* **Listed entries**:
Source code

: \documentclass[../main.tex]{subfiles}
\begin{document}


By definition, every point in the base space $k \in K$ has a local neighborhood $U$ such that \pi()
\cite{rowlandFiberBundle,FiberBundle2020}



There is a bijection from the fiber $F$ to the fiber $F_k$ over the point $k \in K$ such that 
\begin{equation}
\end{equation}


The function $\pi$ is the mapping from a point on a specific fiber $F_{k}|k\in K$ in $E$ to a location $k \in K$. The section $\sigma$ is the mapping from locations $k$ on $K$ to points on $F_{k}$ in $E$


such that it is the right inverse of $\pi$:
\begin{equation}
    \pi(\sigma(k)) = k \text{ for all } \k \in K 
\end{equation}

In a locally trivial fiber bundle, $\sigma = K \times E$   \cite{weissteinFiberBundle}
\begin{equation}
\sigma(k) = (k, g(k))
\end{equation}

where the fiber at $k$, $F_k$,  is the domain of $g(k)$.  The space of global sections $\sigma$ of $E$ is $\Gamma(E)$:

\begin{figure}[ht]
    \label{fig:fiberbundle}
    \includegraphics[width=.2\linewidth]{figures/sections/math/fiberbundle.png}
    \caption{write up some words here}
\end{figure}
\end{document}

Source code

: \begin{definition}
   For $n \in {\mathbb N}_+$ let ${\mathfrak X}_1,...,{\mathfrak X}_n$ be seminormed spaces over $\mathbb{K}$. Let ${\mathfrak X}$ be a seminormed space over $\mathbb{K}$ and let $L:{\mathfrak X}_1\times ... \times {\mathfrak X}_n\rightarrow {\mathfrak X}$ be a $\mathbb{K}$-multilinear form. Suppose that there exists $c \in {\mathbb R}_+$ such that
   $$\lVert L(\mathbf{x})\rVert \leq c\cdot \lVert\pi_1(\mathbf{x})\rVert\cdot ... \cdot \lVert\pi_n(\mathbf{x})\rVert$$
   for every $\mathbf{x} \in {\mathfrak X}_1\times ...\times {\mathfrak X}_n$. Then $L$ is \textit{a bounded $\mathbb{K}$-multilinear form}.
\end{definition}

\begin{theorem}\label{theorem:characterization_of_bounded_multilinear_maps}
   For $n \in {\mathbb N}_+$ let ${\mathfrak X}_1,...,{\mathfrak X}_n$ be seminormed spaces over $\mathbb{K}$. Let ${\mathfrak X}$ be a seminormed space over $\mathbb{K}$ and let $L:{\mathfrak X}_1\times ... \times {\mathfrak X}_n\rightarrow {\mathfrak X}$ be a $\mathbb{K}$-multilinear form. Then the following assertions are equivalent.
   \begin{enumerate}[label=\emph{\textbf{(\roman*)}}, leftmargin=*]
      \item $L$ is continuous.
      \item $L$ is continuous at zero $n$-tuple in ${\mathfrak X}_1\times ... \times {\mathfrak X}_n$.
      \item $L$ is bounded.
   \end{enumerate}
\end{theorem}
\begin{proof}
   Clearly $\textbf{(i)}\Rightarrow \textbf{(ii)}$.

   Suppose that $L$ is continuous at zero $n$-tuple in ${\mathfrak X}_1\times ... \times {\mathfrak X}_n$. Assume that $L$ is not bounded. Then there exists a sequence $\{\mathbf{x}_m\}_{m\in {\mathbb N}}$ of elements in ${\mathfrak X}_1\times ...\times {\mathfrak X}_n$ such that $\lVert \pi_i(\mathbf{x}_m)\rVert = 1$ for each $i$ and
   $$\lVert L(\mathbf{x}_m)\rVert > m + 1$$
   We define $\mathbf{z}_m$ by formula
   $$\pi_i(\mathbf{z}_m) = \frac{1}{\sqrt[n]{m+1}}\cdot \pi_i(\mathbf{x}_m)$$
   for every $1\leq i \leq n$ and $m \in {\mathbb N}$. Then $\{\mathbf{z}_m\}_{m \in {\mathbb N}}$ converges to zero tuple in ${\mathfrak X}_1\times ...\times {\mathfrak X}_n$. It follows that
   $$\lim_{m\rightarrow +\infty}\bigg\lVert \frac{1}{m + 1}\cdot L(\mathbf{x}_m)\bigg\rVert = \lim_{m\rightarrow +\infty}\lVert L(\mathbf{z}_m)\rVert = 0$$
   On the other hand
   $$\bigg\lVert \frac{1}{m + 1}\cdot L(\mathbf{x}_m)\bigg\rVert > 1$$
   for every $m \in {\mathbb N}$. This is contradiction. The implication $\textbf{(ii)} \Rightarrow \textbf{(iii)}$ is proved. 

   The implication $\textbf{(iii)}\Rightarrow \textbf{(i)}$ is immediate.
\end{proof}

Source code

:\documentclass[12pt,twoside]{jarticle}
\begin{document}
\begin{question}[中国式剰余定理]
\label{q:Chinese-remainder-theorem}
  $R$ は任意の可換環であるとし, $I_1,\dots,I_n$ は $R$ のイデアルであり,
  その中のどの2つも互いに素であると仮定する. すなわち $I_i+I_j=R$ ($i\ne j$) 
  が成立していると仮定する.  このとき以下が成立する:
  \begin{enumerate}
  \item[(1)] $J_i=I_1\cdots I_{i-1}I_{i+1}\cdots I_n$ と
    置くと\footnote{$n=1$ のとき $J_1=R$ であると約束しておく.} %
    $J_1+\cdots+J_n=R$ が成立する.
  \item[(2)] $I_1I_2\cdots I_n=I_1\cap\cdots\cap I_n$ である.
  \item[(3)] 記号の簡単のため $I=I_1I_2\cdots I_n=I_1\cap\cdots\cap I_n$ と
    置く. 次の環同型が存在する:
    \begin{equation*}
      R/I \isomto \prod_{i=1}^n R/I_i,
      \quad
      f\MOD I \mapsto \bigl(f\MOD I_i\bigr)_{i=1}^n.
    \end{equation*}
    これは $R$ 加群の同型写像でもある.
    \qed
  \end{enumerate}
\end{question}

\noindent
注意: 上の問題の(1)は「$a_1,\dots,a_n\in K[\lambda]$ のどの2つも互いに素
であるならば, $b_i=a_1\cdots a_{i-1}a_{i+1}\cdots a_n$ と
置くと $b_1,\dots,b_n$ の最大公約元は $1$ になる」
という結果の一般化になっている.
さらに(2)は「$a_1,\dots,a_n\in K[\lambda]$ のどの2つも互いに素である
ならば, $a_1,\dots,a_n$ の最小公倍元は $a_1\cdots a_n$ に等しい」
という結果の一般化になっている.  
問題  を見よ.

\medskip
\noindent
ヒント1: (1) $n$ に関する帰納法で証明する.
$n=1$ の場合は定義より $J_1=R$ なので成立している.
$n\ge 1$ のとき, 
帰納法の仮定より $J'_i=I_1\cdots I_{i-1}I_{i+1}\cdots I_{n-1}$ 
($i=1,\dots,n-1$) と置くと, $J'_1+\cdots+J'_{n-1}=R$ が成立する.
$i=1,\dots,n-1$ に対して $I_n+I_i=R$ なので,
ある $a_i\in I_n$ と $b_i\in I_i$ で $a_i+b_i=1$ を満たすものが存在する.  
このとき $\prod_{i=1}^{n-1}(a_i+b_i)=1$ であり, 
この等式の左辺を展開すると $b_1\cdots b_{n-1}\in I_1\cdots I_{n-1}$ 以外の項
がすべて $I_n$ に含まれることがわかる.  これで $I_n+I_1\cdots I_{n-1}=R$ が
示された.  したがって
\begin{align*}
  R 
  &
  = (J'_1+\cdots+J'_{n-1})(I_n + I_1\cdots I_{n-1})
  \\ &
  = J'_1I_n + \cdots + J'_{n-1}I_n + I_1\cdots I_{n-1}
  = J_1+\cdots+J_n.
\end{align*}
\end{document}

* **Instructions to follow**:
Your job is to restate all of the data word for word.

* **Exercise output**:
Source code

: \documentclass[../main.tex]{subfiles}
\begin{document}


By definition, every point in the base space $k \in K$ has a local neighborhood $U$ such that \pi()
\cite{rowlandFiberBundle,FiberBundle2020}



There is a bijection from the fiber $F$ to the fiber $F_k$ over the point $k \in K$ such that 
\begin{equation}
\end{equation}


The function $\pi$ is the mapping from a point on a specific fiber $F_{k}|k\in K$ in $E$ to a location $k \in K$. The section $\sigma$ is the mapping from locations $k$ on $K$ to points on $F_{k}$ in $E$


such that it is the right inverse of $\pi$:
\begin{equation}
    \pi(\sigma(k)) = k \text{ for all } \k \in K 
\end{equation}

In a locally trivial fiber bundle, $\sigma = K \times E$   \cite{weissteinFiberBundle}
\begin{equation}
\sigma(k) = (k, g(k))
\end{equation}

where the fiber at $k$, $F_k$,  is the domain of $g(k)$.  The space of global sections $\sigma$ of $E$ is $\Gamma(E)$:

\begin{figure}[ht]
    \label{fig:fiberbundle}
    \includegraphics[width=.2\linewidth]{figures/sections/math/fiberbundle.png}
    \caption{write up some words here}
\end{figure}
\end{document}

Source code

: \begin{definition}
   For $n \in {\mathbb N}_+$ let ${\mathfrak X}_1,...,{\mathfrak X}_n$ be seminormed spaces over $\mathbb{K}$. Let ${\mathfrak X}$ be a seminormed space over $\mathbb{K}$ and let $L:{\mathfrak X}_1\times ... \times {\mathfrak X}_n\rightarrow {\mathfrak X}$ be a $\mathbb{K}$-multilinear form. Suppose that there exists $c \in {\mathbb R}_+$ such that
   $$\lVert L(\mathbf{x})\rVert \leq c\cdot \lVert\pi_1(\mathbf{x})\rVert\cdot ... \cdot \lVert\pi_n(\mathbf{x})\rVert$$
   for every $\mathbf{x} \in {\mathfrak X}_1\times ...\times {\mathfrak X}_n$. Then $L$ is \textit{a bounded $\mathbb{K}$-multilinear form}.
\end{definition}

\begin{theorem}\label{theorem:characterization_of_bounded_multilinear_maps}
   For $n \in {\mathbb N}_+$ let ${\mathfrak X}_1,...,{\mathfrak X}_n$ be seminormed spaces over $\mathbb{K}$. Let ${\mathfrak X}$ be a seminormed space over $\mathbb{K}$ and let $L:{\mathfrak X}_1\times ... \times {\mathfrak X}_n\rightarrow {\mathfrak X}$ be a $\mathbb{K}$-multilinear form. Then the following assertions are equivalent.
   \begin{enumerate}[label=\emph{\textbf{(\roman*)}}, leftmargin=*]
      \item $L$ is continuous.
      \item $L$ is continuous at zero $n$-tuple in ${\mathfrak X}_1\times ... \times {\mathfrak X}_n$.
      \item $L$ is bounded.
   \end{enumerate}
\end{theorem}
\begin{proof}
   Clearly $\textbf{(i)}\Rightarrow \textbf{(ii)}$.

   Suppose that $L$ is continuous at zero $n$-tuple in ${\mathfrak X}_1\times ... \times {\mathfrak X}_n$. Assume that $L$ is not bounded. Then there exists a sequence $\{\mathbf{x}_m\}_{m\in {\mathbb N}}$ of elements in ${\mathfrak X}_1\times ...\times {\mathfrak X}_n$ such that $\lVert \pi_i(\mathbf{x}_m)\rVert = 1$ for each $i$ and
   $$\lVert L(\mathbf{x}_m)\rVert > m + 1$$
   We define $\mathbf{z}_m$ by formula
   $$\pi_i(\mathbf{z}_m) = \frac{1}{\sqrt[n]{m+1}}\cdot \pi_i(\mathbf{x}_m)$$
   for every $1\leq i \leq n$ and $m \in {\mathbb N}$. Then $\{\mathbf{z}_m\}_{m \in {\mathbb N}}$ converges to zero tuple in ${\mathfrak X}_1\times ...\times {\mathfrak X}_n$. It follows that
   $$\lim_{m\rightarrow +\infty}\bigg\lVert \frac{1}{m + 1}\cdot L(\mathbf{x}_m)\bigg\rVert = \lim_{m\rightarrow +\infty}\lVert L(\mathbf{z}_m)\rVert = 0$$
   On the other hand
   $$\bigg\lVert \frac{1}{m + 1}\cdot L(\mathbf{x}_m)\bigg\rVert > 1$$
   for every $m \in {\mathbb N}$. This is contradiction. The implication $\textbf{(ii)} \Rightarrow \textbf{(iii)}$ is proved. 

   The implication $\textbf{(iii)}\Rightarrow \textbf{(i)}$ is immediate.
\end{proof}

Source code

:\documentclass[12pt,twoside]{jarticle}
\begin{document}
\begin{question}[中国式剰余定理]
\label{q:Chinese-remainder-theorem}
  $R$ は任意の可換環であるとし, $I_1,\dots,I_n$ は $R$ のイデアルであり,
  その中のどの2つも互いに素であると仮定する. すなわち $I_i+I_j=R$ ($i\ne j$) 
  が成立していると仮定する.  このとき以下が成立する:
  \begin{enumerate}
  \item[(1)] $J_i=I_1\cdots I_{i-1}I_{i+1}\cdots I_n$ と
    置くと\footnote{$n=1$ のとき $J_1=R$ であると約束しておく.} %
    $J_1+\cdots+J_n=R$ が成立する.
  \item[(2)] $I_1I_2\cdots I_n=I_1\cap\cdots\cap I_n$ である.
  \item[(3)] 記号の簡単のため $I=I_1I_2\cdots I_n=I_1\cap\cdots\cap I_n$ と
    置く. 次の環同型が存在する:
    \begin{equation*}
      R/I \isomto \prod_{i=1}^n R/I_i,
      \quad
      f\MOD I \mapsto \bigl(f\MOD I_i\bigr)_{i=1}^n.
    \end{equation*}
    これは $R$ 加群の同型写像でもある.
    \qed
  \end{enumerate}
\end{question}

\noindent
注意: 上の問題の(1)は「$a_1,\dots,a_n\in K[\lambda]$ のどの2つも互いに素
であるならば, $b_i=a_1\cdots a_{i-1}a_{i+1}\cdots a_n$ と
置くと $b_1,\dots,b_n$ の最大公約元は $1$ になる」
という結果の一般化になっている.
さらに(2)は「$a_1,\dots,a_n\in K[\lambda]$ のどの2つも互いに素である
ならば, $a_1,\dots,a_n$ の最小公倍元は $a_1\cdots a_n$ に等しい」
という結果の一般化になっている.  
問題  を見よ.

\medskip
\noindent
ヒント1: (1) $n$ に関する帰納法で証明する.
$n=1$ の場合は定義より $J_1=R$ なので成立している.
$n\ge 1$ のとき, 
帰納法の仮定より $J'_i=I_1\cdots I_{i-1}I_{i+1}\cdots I_{n-1}$ 
($i=1,\dots,n-1$) と置くと, $J'_1+\cdots+J'_{n-1}=R$ が成立する.
$i=1,\dots,n-1$ に対して $I_n+I_i=R$ なので,
ある $a_i\in I_n$ と $b_i\in I_i$ で $a_i+b_i=1$ を満たすものが存在する.  
このとき $\prod_{i=1}^{n-1}(a_i+b_i)=1$ であり, 
この等式の左辺を展開すると $b_1\cdots b_{n-1}\in I_1\cdots I_{n-1}$ 以外の項
がすべて $I_n$ に含まれることがわかる.  これで $I_n+I_1\cdots I_{n-1}=R$ が
示された.  したがって
\begin{align*}
  R 
  &
  = (J'_1+\cdots+J'_{n-1})(I_n + I_1\cdots I_{n-1})
  \\ &
  = J'_1I_n + \cdots + J'_{n-1}I_n + I_1\cdots I_{n-1}
  = J_1+\cdots+J_n.
\end{align*}
\end{document}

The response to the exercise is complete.